Clio and Sid watched as Anya and the officer talked. Anya removed her backpack. She put it on the ground and knelt beside it. “What’s she doing?” Sid asked. He stepped forward. Clio put a hand on his arm. She didn’t need him getting in the way. She was paying close attention to where all the officers were, how they were armed. She was trying to calculate her next move if she neededto make one, whether a move was even possible, or if it was too late for that. Her heart was in her mouth as Anya reached into the bag and removed a small, ancient book, which she handed to the officer.
The officer smiled as she took it. She cracked it open briefly, just long enough to glimpse a page or two, then closed it and handed it to a colleague, who took it to his car. Anya was safe, but they might have just condemned her mother to harm.
Sid whispered, “Why did Anya just give away her father’s bestiary?”
Had she? Was he right?
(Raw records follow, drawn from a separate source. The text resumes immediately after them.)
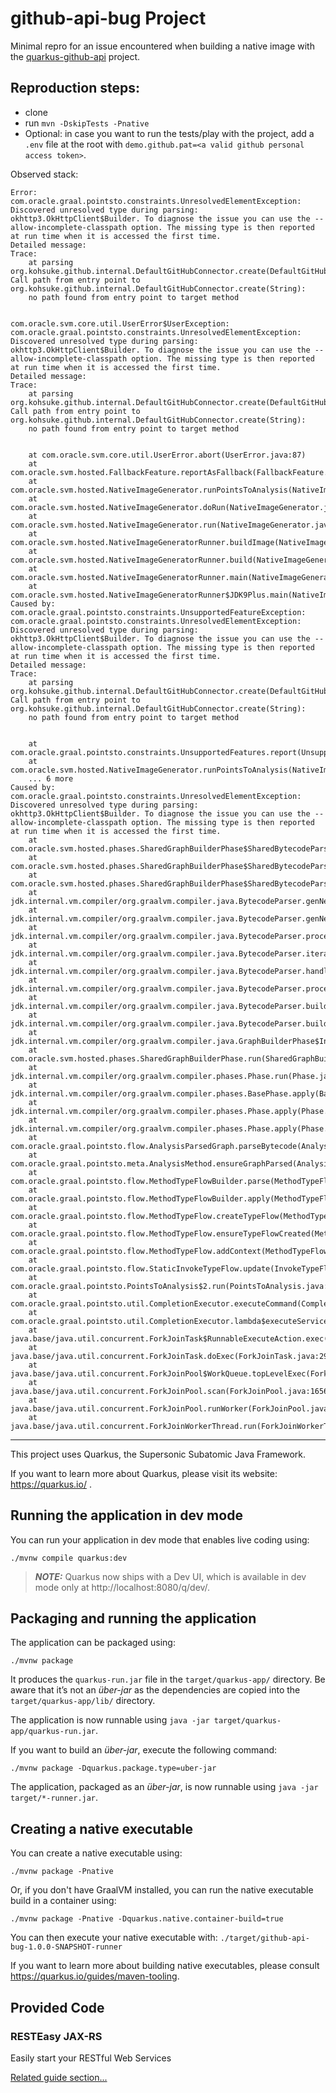 # github-api-bug Project

Minimal repro for an issue encountered when building a native image with the 
[quarkus-github-api](https://github.com/quarkiverse/quarkus-github-api) project.

## Reproduction steps:

* clone
* run `mvn -DskipTests -Pnative`
* Optional: in case you want to run the tests/play with the project, add a `.env` file at the root with
`demo.github.pat=<a valid github personal access token>`.

Observed stack:

```
Error: com.oracle.graal.pointsto.constraints.UnresolvedElementException: Discovered unresolved type during parsing: okhttp3.OkHttpClient$Builder. To diagnose the issue you can use the --allow-incomplete-classpath option. The missing type is then reported at run time when it is accessed the first time.
Detailed message:
Trace:
	at parsing org.kohsuke.github.internal.DefaultGitHubConnector.create(DefaultGitHubConnector.java:45)
Call path from entry point to org.kohsuke.github.internal.DefaultGitHubConnector.create(String):
	no path found from entry point to target method


com.oracle.svm.core.util.UserError$UserException: com.oracle.graal.pointsto.constraints.UnresolvedElementException: Discovered unresolved type during parsing: okhttp3.OkHttpClient$Builder. To diagnose the issue you can use the --allow-incomplete-classpath option. The missing type is then reported at run time when it is accessed the first time.
Detailed message:
Trace:
	at parsing org.kohsuke.github.internal.DefaultGitHubConnector.create(DefaultGitHubConnector.java:45)
Call path from entry point to org.kohsuke.github.internal.DefaultGitHubConnector.create(String):
	no path found from entry point to target method


	at com.oracle.svm.core.util.UserError.abort(UserError.java:87)
	at com.oracle.svm.hosted.FallbackFeature.reportAsFallback(FallbackFeature.java:233)
	at com.oracle.svm.hosted.NativeImageGenerator.runPointsToAnalysis(NativeImageGenerator.java:759)
	at com.oracle.svm.hosted.NativeImageGenerator.doRun(NativeImageGenerator.java:529)
	at com.oracle.svm.hosted.NativeImageGenerator.run(NativeImageGenerator.java:488)
	at com.oracle.svm.hosted.NativeImageGeneratorRunner.buildImage(NativeImageGeneratorRunner.java:403)
	at com.oracle.svm.hosted.NativeImageGeneratorRunner.build(NativeImageGeneratorRunner.java:569)
	at com.oracle.svm.hosted.NativeImageGeneratorRunner.main(NativeImageGeneratorRunner.java:122)
	at com.oracle.svm.hosted.NativeImageGeneratorRunner$JDK9Plus.main(NativeImageGeneratorRunner.java:599)
Caused by: com.oracle.graal.pointsto.constraints.UnsupportedFeatureException: com.oracle.graal.pointsto.constraints.UnresolvedElementException: Discovered unresolved type during parsing: okhttp3.OkHttpClient$Builder. To diagnose the issue you can use the --allow-incomplete-classpath option. The missing type is then reported at run time when it is accessed the first time.
Detailed message:
Trace:
	at parsing org.kohsuke.github.internal.DefaultGitHubConnector.create(DefaultGitHubConnector.java:45)
Call path from entry point to org.kohsuke.github.internal.DefaultGitHubConnector.create(String):
	no path found from entry point to target method


	at com.oracle.graal.pointsto.constraints.UnsupportedFeatures.report(UnsupportedFeatures.java:126)
	at com.oracle.svm.hosted.NativeImageGenerator.runPointsToAnalysis(NativeImageGenerator.java:756)
	... 6 more
Caused by: com.oracle.graal.pointsto.constraints.UnresolvedElementException: Discovered unresolved type during parsing: okhttp3.OkHttpClient$Builder. To diagnose the issue you can use the --allow-incomplete-classpath option. The missing type is then reported at run time when it is accessed the first time.
	at com.oracle.svm.hosted.phases.SharedGraphBuilderPhase$SharedBytecodeParser.reportUnresolvedElement(SharedGraphBuilderPhase.java:307)
	at com.oracle.svm.hosted.phases.SharedGraphBuilderPhase$SharedBytecodeParser.handleUnresolvedType(SharedGraphBuilderPhase.java:263)
	at com.oracle.svm.hosted.phases.SharedGraphBuilderPhase$SharedBytecodeParser.handleUnresolvedNewInstance(SharedGraphBuilderPhase.java:207)
	at jdk.internal.vm.compiler/org.graalvm.compiler.java.BytecodeParser.genNewInstance(BytecodeParser.java:4624)
	at jdk.internal.vm.compiler/org.graalvm.compiler.java.BytecodeParser.genNewInstance(BytecodeParser.java:4617)
	at jdk.internal.vm.compiler/org.graalvm.compiler.java.BytecodeParser.processBytecode(BytecodeParser.java:5422)
	at jdk.internal.vm.compiler/org.graalvm.compiler.java.BytecodeParser.iterateBytecodesForBlock(BytecodeParser.java:3477)
	at jdk.internal.vm.compiler/org.graalvm.compiler.java.BytecodeParser.handleBytecodeBlock(BytecodeParser.java:3437)
	at jdk.internal.vm.compiler/org.graalvm.compiler.java.BytecodeParser.processBlock(BytecodeParser.java:3282)
	at jdk.internal.vm.compiler/org.graalvm.compiler.java.BytecodeParser.build(BytecodeParser.java:1145)
	at jdk.internal.vm.compiler/org.graalvm.compiler.java.BytecodeParser.buildRootMethod(BytecodeParser.java:1030)
	at jdk.internal.vm.compiler/org.graalvm.compiler.java.GraphBuilderPhase$Instance.run(GraphBuilderPhase.java:84)
	at com.oracle.svm.hosted.phases.SharedGraphBuilderPhase.run(SharedGraphBuilderPhase.java:81)
	at jdk.internal.vm.compiler/org.graalvm.compiler.phases.Phase.run(Phase.java:49)
	at jdk.internal.vm.compiler/org.graalvm.compiler.phases.BasePhase.apply(BasePhase.java:212)
	at jdk.internal.vm.compiler/org.graalvm.compiler.phases.Phase.apply(Phase.java:42)
	at jdk.internal.vm.compiler/org.graalvm.compiler.phases.Phase.apply(Phase.java:38)
	at com.oracle.graal.pointsto.flow.AnalysisParsedGraph.parseBytecode(AnalysisParsedGraph.java:132)
	at com.oracle.graal.pointsto.meta.AnalysisMethod.ensureGraphParsed(AnalysisMethod.java:621)
	at com.oracle.graal.pointsto.flow.MethodTypeFlowBuilder.parse(MethodTypeFlowBuilder.java:163)
	at com.oracle.graal.pointsto.flow.MethodTypeFlowBuilder.apply(MethodTypeFlowBuilder.java:321)
	at com.oracle.graal.pointsto.flow.MethodTypeFlow.createTypeFlow(MethodTypeFlow.java:293)
	at com.oracle.graal.pointsto.flow.MethodTypeFlow.ensureTypeFlowCreated(MethodTypeFlow.java:282)
	at com.oracle.graal.pointsto.flow.MethodTypeFlow.addContext(MethodTypeFlow.java:103)
	at com.oracle.graal.pointsto.flow.StaticInvokeTypeFlow.update(InvokeTypeFlow.java:420)
	at com.oracle.graal.pointsto.PointsToAnalysis$2.run(PointsToAnalysis.java:595)
	at com.oracle.graal.pointsto.util.CompletionExecutor.executeCommand(CompletionExecutor.java:188)
	at com.oracle.graal.pointsto.util.CompletionExecutor.lambda$executeService$0(CompletionExecutor.java:172)
	at java.base/java.util.concurrent.ForkJoinTask$RunnableExecuteAction.exec(ForkJoinTask.java:1426)
	at java.base/java.util.concurrent.ForkJoinTask.doExec(ForkJoinTask.java:290)
	at java.base/java.util.concurrent.ForkJoinPool$WorkQueue.topLevelExec(ForkJoinPool.java:1020)
	at java.base/java.util.concurrent.ForkJoinPool.scan(ForkJoinPool.java:1656)
	at java.base/java.util.concurrent.ForkJoinPool.runWorker(ForkJoinPool.java:1594)
	at java.base/java.util.concurrent.ForkJoinWorkerThread.run(ForkJoinWorkerThread.java:183)
```
----------

This project uses Quarkus, the Supersonic Subatomic Java Framework.

If you want to learn more about Quarkus, please visit its website: https://quarkus.io/ .

## Running the application in dev mode

You can run your application in dev mode that enables live coding using:
```shell script
./mvnw compile quarkus:dev
```

> **_NOTE:_**  Quarkus now ships with a Dev UI, which is available in dev mode only at http://localhost:8080/q/dev/.

## Packaging and running the application

The application can be packaged using:
```shell script
./mvnw package
```
It produces the `quarkus-run.jar` file in the `target/quarkus-app/` directory.
Be aware that it’s not an _über-jar_ as the dependencies are copied into the `target/quarkus-app/lib/` directory.

The application is now runnable using `java -jar target/quarkus-app/quarkus-run.jar`.

If you want to build an _über-jar_, execute the following command:
```shell script
./mvnw package -Dquarkus.package.type=uber-jar
```

The application, packaged as an _über-jar_, is now runnable using `java -jar target/*-runner.jar`.

## Creating a native executable

You can create a native executable using: 
```shell script
./mvnw package -Pnative
```

Or, if you don't have GraalVM installed, you can run the native executable build in a container using: 
```shell script
./mvnw package -Pnative -Dquarkus.native.container-build=true
```

You can then execute your native executable with: `./target/github-api-bug-1.0.0-SNAPSHOT-runner`

If you want to learn more about building native executables, please consult https://quarkus.io/guides/maven-tooling.

## Provided Code

### RESTEasy JAX-RS

Easily start your RESTful Web Services

[Related guide section...](https://quarkus.io/guides/getting-started#the-jax-rs-resources)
Clio felt the world go still.
She held her breath as Anya walked down the steps toward them. The officers were standing down and leaving, car engines starting.
Anya was shivering and her clothes were dripping, leaving trails of droplets down the steps in her wake, but she was smiling and hugging her backpack to her chest. Clio could see the outline of something heavy in it, something rectangular.
The Book of Wonder.
“Oh,” Clio said under her breath. “Clever girl.”
Anya
I chose the venue. The Piazza Isotta Nogarola was a nondescript square in a quiet, residential area of the city where tourists didn’t venture. Verona had dedicated one of its least auspicious piazzas to one of their brightest daughters. But it suited me.
A steady stream of quiet traffic passed through the square. There was a roundabout in its center and parking bays around its edges. Beneath low-rise apartment buildings painted in pastel colors, the shop fronts were home to a newsagent, a hairdresser, a women’s clothing store, a real estate agency, and two cafés.
Sid and Clio sat in one. I crossed the square toward the other. It was on a corner, beneath a prominent red awning, a row of blackplastic tables and chairs out front. Pastries were displayed alongside silk flowers in the windows.
A bell jangled as I opened the door. I picked a table beside the window and in the corner, with a view of the whole room. The café smelled of coffee beans, fresh bread, and the bright tang of confectioners’ sugar. Good-natured shouts volleyed between the staff out front and their colleagues in back by the ovens.
It was the safest place I could think of.
Tracy Lock arrived first, representing the Fellowship of the Larks. I was expecting her. I’d contacted her via Sarabeth. I want your most senior representative, I’d told her. Don’t mess around with me. No one else will do. I haveThe Book of Wonder.
Those words were all it took to summon the women in power. Both arrived in Verona and signaled that they were ready to meet within twelve hours. If I’d been in any doubt that the book had been their ultimate goal, I wasn’t anymore.
Tracy arrived wearing shades, a scarf, and a hat. She was low key. No one in the shop would have guessed who she was.
I still wasn’t sure who would take the third seat, but I was confident Tracy had known who to reach out to from the Order of St. Katherine. Where there was power, there were always back channels. Why would these groups of women be any different?
She arrived soon after: Cece Beaufort, my father’s wife. It took my breath away to be meeting with his mistress and his spouse. She and Tracy nodded at one another, unsmiling, and Cece took her seat.
The Order of St. Katherine versus the Fellowship of the Larks. Magnus should have kept his eyes open wider.
I needed to keep mine open, too. It had never been more important. I still didn’t know where my mother was, but I heard her voice as loud and clear as ever.
Be strong. Trust your judgment. You can shape more of your destiny than you think.
“Shall we talk aboutThe Book of Wonder?” I asked.
I laid out my conditions. If they met them, I said, I would give them the book. They listened and asked me for some time. I moved to a table on the pavement out front and watched them through the glass as they talked. Across the street, Clio and Sid were waiting and watching, too.
After a while, Tracy made a call. When she hung up, they beckoned me back inside and explained that an agreement had been reached. They wouldn’t reveal details, they said, but soon I would have proof that they were telling the truth and that my conditions had been met.
“How?” I was afraid they were outmaneuvering me.
Cece said, “We wait until midday, and you’ll see. Are you still getting messages from your father?”
I nodded. Magnus was still violently angry that I’d evaded him. Every time another message arrived from him it sent a chill down my spine.
“We’ll check in with him a little bit later and I think you’ll find he’s not a threat anymore,” Tracy said. Neither of them would say more.
Time ticked. The city’s ancient bells chimed in the distance. There was no small talk and a lot of silence. Both women sent and received messages, moving pieces on boards. We ordered food that we barely touched, took turns stretching our legs on the square. I messaged Sid, keeping him and Clio informed. They were starting to have doubts. They questioned whether it was becoming dangerous. I told them I wanted to wait.